Friday, March 12

Disappearing Lawn

It is the most bizarre thing I've ever seen. Just looking out our huge kitchen window at the lawn and it looks like it's wriggling....and if you can remember what it looked like yesterday you also notice that's it's slowly disappearing. Blade by blade.

It is the grasshopper plague.

Seriously, I've never seen anything like it. In short, we've never had anything like it. About three days ago huge clouds of grasshoppers started flying in from the North and settling onto our lawn (which is rather big). There's so many of them that when you look at the ground it appears to be moving (coz' the grasshoppers are brown). Now, three days after they flew in, our lawn has progressed past the stage of "mown" to nearly-not-existing-anymore. In places where the grass used to be thin it's just dirt.

It's just bizarre. Well, probably not actually. Just a smaller scale of the huge grasshopper plagues that you read about in books like the Laura Ingalls Series where they'd fly in and eat the whole wheat crop in just one day. Apparently they were so thick back then that in the middle of the day it would be dark inside the house as if it was dusk. Now that would be an experience!

And I have to admit, we've started eating them....

Okay, I'm half-kidding. To explain: the running dare in this house is to dip a grasshopper in honey and eat it (like John the Baptist did) and quiet naturally whenever anyone got the nerve up to do it there just wasn't a grasshopper to be found anywhere. So they got let off the hook--for the time being.

Then in come all these grasshoppers. Naturally, the dare intensifies and finally a certain mortal decides to take the plunge: one of my younger bros, Josh (13 yrs). Off he goes, and after much pouncing and lamenting catches one. Then with a melodramatic ceremony, dips the unfortunate victim in sticky honey and pops it into his mouth. The verdict? "Kinda crunchy but all I can taste is honey." he reckoned.

Weeeeeeell, if honey was all he was going to taste then that just wasn't good enough for us the viewers who wanted a real show. He now had to eat one plain without anything. Which he did....with sadly no more great results except to gross out Mum by saying, "It's kind of weird, coz' you can feel it wriggling when you're chewing it."

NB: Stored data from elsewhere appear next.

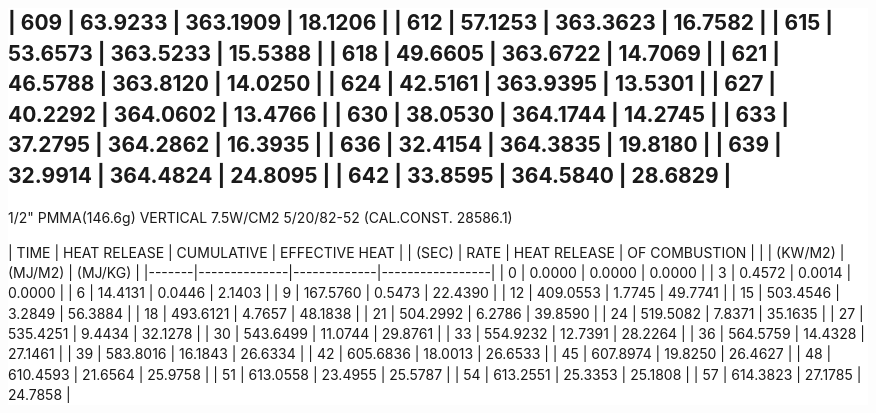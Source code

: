 | 609 | 63.9233 | 363.1909 | 18.1206 |
| 612 | 57.1253 | 363.3623 | 16.7582 |
| 615 | 53.6573 | 363.5233 | 15.5388 |
| 618 | 49.6605 | 363.6722 | 14.7069 |
| 621 | 46.5788 | 363.8120 | 14.0250 |
| 624 | 42.5161 | 363.9395 | 13.5301 |
| 627 | 40.2292 | 364.0602 | 13.4766 |
| 630 | 38.0530 | 364.1744 | 14.2745 |
| 633 | 37.2795 | 364.2862 | 16.3935 |
| 636 | 32.4154 | 364.3835 | 19.8180 |
| 639 | 32.9914 | 364.4824 | 24.8095 |
| 642 | 33.8595 | 364.5840 | 28.6829 |
---
1/2" PMMA(146.6g) VERTICAL 7.5W/CM2 5/20/82-52 (CAL.CONST. 28586.1)

| TIME | HEAT RELEASE | CUMULATIVE | EFFECTIVE HEAT |
| (SEC) | RATE | HEAT RELEASE | OF COMBUSTION |
| | (KW/M2) | (MJ/M2) | (MJ/KG) |
|-------|--------------|-------------|-----------------|
| 0 | 0.0000 | 0.0000 | 0.0000 |
| 3 | 0.4572 | 0.0014 | 0.0000 |
| 6 | 14.4131 | 0.0446 | 2.1403 |
| 9 | 167.5760 | 0.5473 | 22.4390 |
| 12 | 409.0553 | 1.7745 | 49.7741 |
| 15 | 503.4546 | 3.2849 | 56.3884 |
| 18 | 493.6121 | 4.7657 | 48.1838 |
| 21 | 504.2992 | 6.2786 | 39.8590 |
| 24 | 519.5082 | 7.8371 | 35.1635 |
| 27 | 535.4251 | 9.4434 | 32.1278 |
| 30 | 543.6499 | 11.0744 | 29.8761 |
| 33 | 554.9232 | 12.7391 | 28.2264 |
| 36 | 564.5759 | 14.4328 | 27.1461 |
| 39 | 583.8016 | 16.1843 | 26.6334 |
| 42 | 605.6836 | 18.0013 | 26.6533 |
| 45 | 607.8974 | 19.8250 | 26.4627 |
| 48 | 610.4593 | 21.6564 | 25.9758 |
| 51 | 613.0558 | 23.4955 | 25.5787 |
| 54 | 613.2551 | 25.3353 | 25.1808 |
| 57 | 614.3823 | 27.1785 | 24.7858 |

Anyhow, after that all was forgotten for a while, until we had visitors, our cousin Jonathan (who is only really tall and kinda broad but not like a bouncer, Kayci....sadly) and his wife, Sheema. Sheema is Asian and had a friend once who went to Thailand and sent her back photos of how they eat heaps of insects over there. Apparently, the Thai's favourite way of eating grasshoppers is to fry them up with chilli. As it turns out, Sheema is no less a darer than we are and she bagan daring us as a whole to fry up a handful of the abboundance of little hoppers that were overtaking our lawn and eat them. I think I'll just have to say that we're that mentally insane to try it. Like, why not?

Out comes the frying pan. The chilli (alot). And a few unlucky grasshoppers.

And you know what? The whole mentality towards grasshoppers is all phychological. Fried up and covered in chilli it's just like eating the crunchy fins of a fish (did you ever do that as a kid?). You can't taste anything. All there is, is this horrific bang in your mouth from the chilli. lol Though, if you really concentrate you can imagine some kind of chicken flavour.

So seriously, if you ever find yourself marooned on some island and you become bombarded with grasshoppers. Eat them. Fry them up with chilli. It's a lot nicer experience than trying to eat, say, pig brains (something I did whilst I was in Cambodia. Just for the record: DON'T EVER EAT PIG BRAIN! It's revolting.).